**Aim of the exercise:** Beneath this task are records; state how many of their lines hold the word "drift", and nothing else.

**Record extracts:**
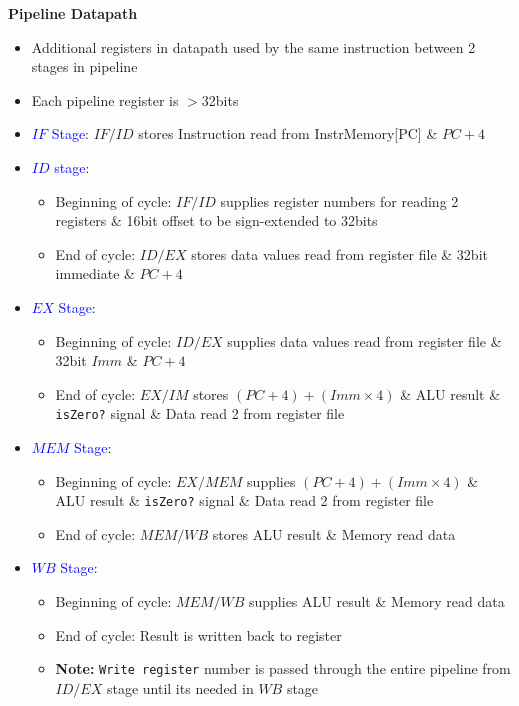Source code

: \documentclass[a4paper]{article} \usepackage[backend=biber, style=numeric, sorting=none]{biblatex}
\begin{document}
\begin{multicols*}{4}
\textbf{{Pipeline Datapath}}
\begin{itemize}
\item Additional registers in datapath used by the same instruction between 2 stages in pipeline
\item Each pipeline register is $>$32bits
\item \textcolor{blue}{$IF$ Stage}: $IF/ID$ stores Instruction read from InstrMemory[PC] \& $PC + 4$
\item \textcolor{blue}{$ID$ stage}:
    \begin{itemize}
        \item Beginning of cycle: $IF/ID$ supplies register numbers for reading 2 registers \& 16bit offset to be sign-extended to 32bits
        \item End of cycle: $ID/EX$ stores data values read from register file \& 32bit immediate \& $PC+4$
    \end{itemize}
\item \textcolor{blue}{$EX$ Stage}:
\begin{itemize}
    \item Beginning of cycle: $ID/EX$ supplies data values read from register file \& 32bit $Imm$ \& $PC+4$
    \item End of cycle: $EX/IM$ stores $(PC+4)+(Imm \times 4)$ \& ALU result \& \texttt{isZero?} signal \& Data read 2 from register file
\end{itemize}
\item \textcolor{blue}{$MEM$ Stage}:
\begin{itemize}
    \item Beginning of cycle: $EX/MEM$ supplies $(PC+4)+(Imm \times 4)$ \& ALU result \& \texttt{isZero?} signal \& Data read 2 from register file
    \item End of cycle: $MEM/WB$ stores ALU result \& Memory read data
\end{itemize}
\item \textcolor{blue}{$WB$ Stage}:
\begin{itemize}
    \item Beginning of cycle: $MEM/WB$ supplies ALU result \& Memory read data
    \item End of cycle: Result is written back to register
    \item\textbf{Note:} \texttt{Write register} number is passed through the entire pipeline from $ID/EX$ stage until its needed in $WB$ stage\\
\end{itemize}
\end{itemize}

\end{multicols*}
\end{document}
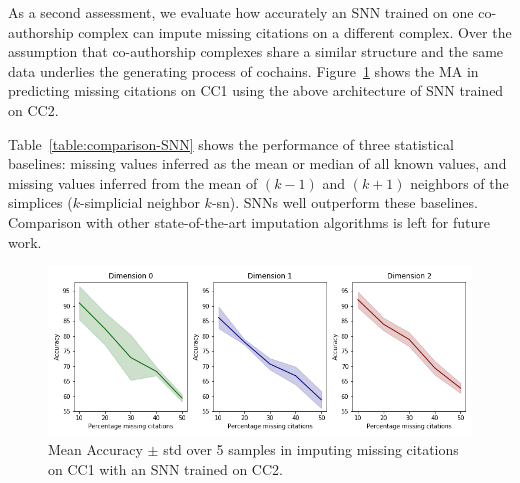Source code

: As a second assessment, we evaluate how accurately an SNN trained on one co-authorship complex can impute missing citations on a different complex. Over the assumption that co-authorship complexes share a similar structure and the same data underlies the generating process of cochains.
Figure~\ref{fig:transfer-learning} shows the MA in predicting missing citations on CC1 using the above architecture of SNN trained on CC2.

Table~\ref{table:comparison-SNN} shows the performance of three statistical baselines: missing values inferred as the mean or median of all known values, and missing values inferred from the mean of $(k-1)$ and $(k+1)$ neighbors of the simplices ($k$-simplicial neighbor $k$-sn). SNNs well outperform these baselines.
Comparison with other state-of-the-art imputation algorithms is left for future work.

\begin{figure}[htbp]
  \centering
\includegraphics[scale=0.35]{./figures/accuracy_network1_pretrained.png}
  \caption{Mean Accuracy $\pm$ std over 5 samples in imputing missing citations on CC1 with an SNN trained on CC2.} \label{fig:transfer-learning}
\end{figure}

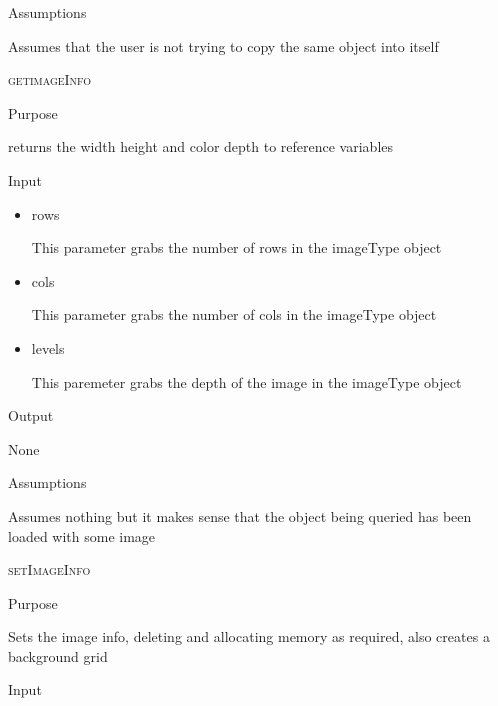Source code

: \documentclass[pdftex, 11pt]{article}
\begin{document}
\begin{description}
\begin{description}
			\item{Assumptions}

				Assumes that the user is not trying to copy the same
				object into itself


		\end{description}


	\item{\textsc{getimageInfo}}
		\begin{description}
			\item{Purpose}
			
 				returns the width height and color depth 
				to reference variables

			\item{Input}

				\begin{itemize}
					\item{rows}

						This parameter grabs the number of rows
						in the imageType object

					\item{cols}

						This parameter grabs the number of cols
						in the imageType object

					\item{levels}

						This paremeter grabs the depth of the
						image in the imageType object

				\end{itemize}

			\item{Output}

				None

			\item{Assumptions}

				Assumes nothing but it makes sense that the object being
				queried has been loaded with some image



		\end{description}


	\item{\textsc{setImageInfo}}
		\begin{description}
			\item{Purpose}
			
				Sets the image info, deleting and allocating memory
				as required, also creates a background grid

			\item{Input}


\end{description}
\end{description}
\end{document}
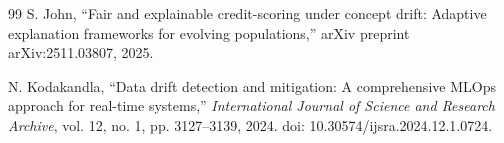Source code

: \begin{thebibliography}{99}
S. John, ``Fair and explainable credit-scoring under concept drift: Adaptive explanation frameworks for evolving populations,'' arXiv preprint arXiv:2511.03807, 2025.

N. Kodakandla, ``Data drift detection and mitigation: A comprehensive MLOps approach for real-time systems,'' \textit{International Journal of Science and Research Archive}, vol. 12, no. 1, pp. 3127--3139, 2024. doi: 10.30574/ijsra.2024.12.1.0724.
\end{thebibliography}
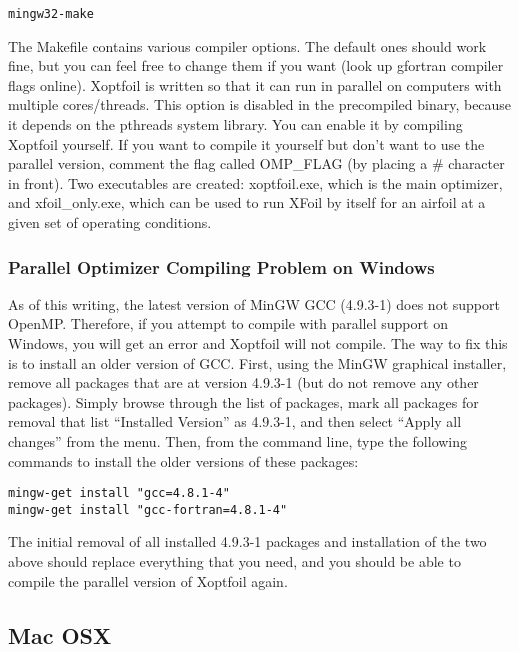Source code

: \documentclass[11pt]{article}
\begin{document}
\begin{verbatim}
mingw32-make
\end{verbatim}

The Makefile contains various compiler options.  The default ones should work fine, but
you can feel free to change them if you want (look up gfortran compiler flags online).
Xoptfoil is written so that it can run in parallel on computers with multiple
cores/threads.  This option is disabled in the precompiled binary, because it depends on
the pthreads system library.  You can enable it by compiling Xoptfoil yourself.  If you
want to compile it yourself but don't want to use the parallel version, comment the flag
called OMP\_FLAG (by placing a \# character in front). Two executables are
created: xoptfoil.exe, which is the main optimizer, and xfoil\_only.exe, which can be 
used to run XFoil by itself for an airfoil at a given set of operating conditions.

\subsubsection{Parallel Optimizer Compiling Problem on Windows}

As of this writing, the latest version of MinGW GCC (4.9.3-1) does not support OpenMP.
Therefore, if you attempt to compile with parallel support on Windows, you will get an
error and Xoptfoil will not compile.  The way to fix this is to install an older version
of GCC.  First, using the MinGW graphical installer, remove all packages that are at 
version 4.9.3-1 (but do not remove any other packages). Simply browse through the list of
packages, mark all packages for removal that list ``Installed Version'' as 4.9.3-1, and 
then select ``Apply all changes'' from the menu.  Then, from the command line, type 
the following commands to install the older versions of these packages:

\begin{verbatim}
mingw-get install "gcc=4.8.1-4"
mingw-get install "gcc-fortran=4.8.1-4"
\end{verbatim}

The initial removal of all installed 4.9.3-1 packages and installation of the two above
should replace everything that you need, and you should be able to compile the parallel
version of Xoptfoil again.

\subsection{Mac OSX}
\end{document}
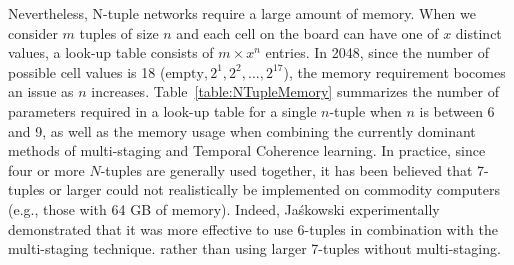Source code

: Nevertheless, N-tuple networks require a large amount of memory.
When we consider $m$ tuples of size $n$ and each cell on the board can have one of $x$ distinct values, a look-up table consists of $m \times x^n$ entries.
In 2048, since the number of possible cell values is 18 ($\mbox{empty}, 2^1, 2^2, \ldots, 2^{17}$), the memory requirement bocomes an issue as $n$ increases.
Table~\ref{table:NTupleMemory} summarizes the number of parameters required in a look-up table for a single $n$-tuple when $n$ is between 6 and 9, as well as the memory usage when combining the currently dominant methods of multi-staging and Temporal Coherence learning.
In practice, since four or more $N$-tuples are generally used together, it has been believed that 7-tuples or larger could not realistically be implemented on commodity computers (e.g., those with 64 GB of memory).
Indeed, Ja\'skowski experimentally demonstrated that it was more effective to use 6-tuples in combination with the multi-staging technique. rather than using larger 7-tuples without multi-staging.


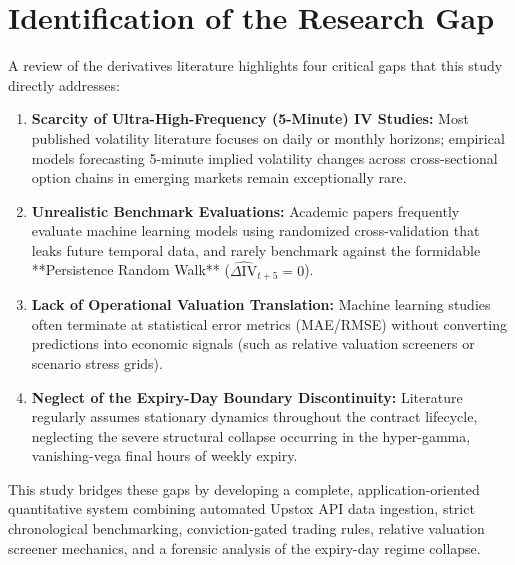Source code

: \section{Identification of the Research Gap}
\label{sec:research_gap}

A review of the derivatives literature highlights four critical gaps that this study directly addresses:
\begin{enumerate}\setlength{\itemsep}{0pt}\setlength{\parskip}{0pt}
    \item \textbf{Scarcity of Ultra-High-Frequency (5-Minute) IV Studies:} Most published volatility literature focuses on daily or monthly horizons; empirical models forecasting 5-minute implied volatility changes across cross-sectional option chains in emerging markets remain exceptionally rare.
    \item \textbf{Unrealistic Benchmark Evaluations:} Academic papers frequently evaluate machine learning models using randomized cross-validation that leaks future temporal data, and rarely benchmark against the formidable **Persistence Random Walk** ($\widehat{\Delta \text{IV}}_{t+5} = 0$).
    \item \textbf{Lack of Operational Valuation Translation:} Machine learning studies often terminate at statistical error metrics (MAE/RMSE) without converting predictions into economic signals (such as relative valuation screeners or scenario stress grids).
    \item \textbf{Neglect of the Expiry-Day Boundary Discontinuity:} Literature regularly assumes stationary dynamics throughout the contract lifecycle, neglecting the severe structural collapse occurring in the hyper-gamma, vanishing-vega final hours of weekly expiry.
\end{enumerate}

This study bridges these gaps by developing a complete, application-oriented quantitative system combining automated Upstox API data ingestion, strict chronological benchmarking, conviction-gated trading rules, relative valuation screener mechanics, and a forensic analysis of the expiry-day regime collapse.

**Output of the exercise:** 2